Quad-core Chip Leads Dell Product Blitz

Dell is ready to ride Intel’s new quad-core chip push with the first servers based on Intel’s new Xeon 5300 processor, code-named Clovertown.

The Round Rock, Texas, computer company also updated its desktop and notebook line with new systems that use both AMD  and Intel  processors.

Clovertown consummates Intel’s promise to beat rival AMD to the punch on quad-core chips; AMD officials said the company doesn’t plan to ship its first quad-core processors until next year.

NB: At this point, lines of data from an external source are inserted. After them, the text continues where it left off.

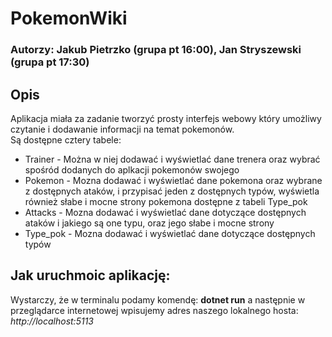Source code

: # PokemonWiki

### Autorzy: Jakub Pietrzko (grupa pt 16:00), Jan Stryszewski (grupa pt 17:30)

## Opis
Aplikacja miała za zadanie tworzyć prosty interfejs webowy który umożliwy czytanie i dodawanie informacji na temat pokemonów.  
Są dostępne cztery tabele:  
- Trainer - Można w niej dodawać i wyświetlać dane trenera oraz wybrać spośród dodanych do aplkacji pokemonów swojego
- Pokemon - Mozna dodawać i wyświetlać dane pokemona oraz wybrane z dostępnych ataków, i przypisać jeden z dostępnych typów, wyświetla również słabe i mocne strony pokemona dostępne z tabeli Type_pok
- Attacks -  Mozna dodawać i wyświetlać dane dotyczące dostępnych ataków i jakiego są one typu, oraz jego słabe i mocne strony
- Type_pok - Mozna dodawać i wyświetlać dane dotyczące dostępnych typów


## Jak uruchmoic aplikację:
Wystarczy, że w terminalu podamy komendę: __dotnet run__ a następnie w przeglądarce internetowej wpisujemy adres naszego lokalnego hosta: _http://localhost:5113_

Intel’s official roll-out is next week, but a Dell  executive told internetnews.com the computer maker will start taking orders today, with availability set for next week.

The Xeon 5300, packs four cores, or computing engines, in a two socket configuration, doubling what Intel’s earlier Woodcrest 5100 chip offered for servers and workstations.

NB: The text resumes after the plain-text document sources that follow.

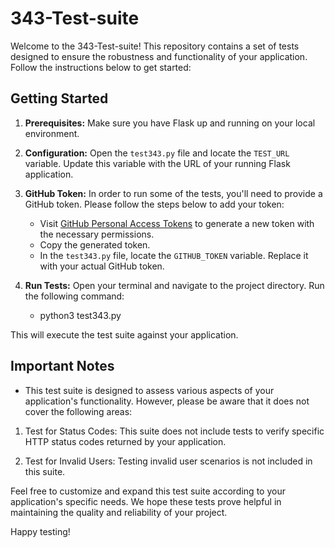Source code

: # 343-Test-suite

Welcome to the 343-Test-suite! This repository contains a set of tests designed to ensure the robustness and functionality of your application. Follow the instructions below to get started:

## Getting Started

1. **Prerequisites:** Make sure you have Flask up and running on your local environment.

2. **Configuration:** Open the `test343.py` file and locate the `TEST_URL` variable. Update this variable with the URL of your running Flask application.

3. **GitHub Token:** In order to run some of the tests, you'll need to provide a GitHub token. Please follow the steps below to add your token:

   - Visit [GitHub Personal Access Tokens](https://github.com/settings/tokens) to generate a new token with the necessary permissions.
   - Copy the generated token.
   - In the `test343.py` file, locate the `GITHUB_TOKEN` variable. Replace it with your actual GitHub token.

4. **Run Tests:** Open your terminal and navigate to the project directory. Run the following command:

   - python3 test343.py

This will execute the test suite against your application.

## Important Notes

- This test suite is designed to assess various aspects of your application's functionality. However, please be aware that it does not cover the following areas:

1. Test for Status Codes: This suite does not include tests to verify specific HTTP status codes returned by your application.

2. Test for Invalid Users: Testing invalid user scenarios is not included in this suite.

Feel free to customize and expand this test suite according to your application's specific needs. We hope these tests prove helpful in maintaining the quality and reliability of your project.

Happy testing!
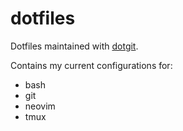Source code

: # dotfiles

Dotfiles maintained with [dotgit](https://github.com/kobus-v-schoor/dotgit).

Contains my current configurations for:
- bash
- git
- neovim
- tmux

Dell said its new Xeon 5300-based PowerEdge servers and Dell Precision workstations deliver up to 63 percent greater performance and up to 40 percent enhanced performance per watt than its four-socket systems based on Intel’s dual-core processors.

On the increasingly important virtualization front, Dell’s own benchmark tests showed performance boosts as high as 47 percent for running VMware virtualization on its new Xeon 5300-based PowerEdge systems versus its current dual-core servers, along with the ability to create 33 percent more virtual machines.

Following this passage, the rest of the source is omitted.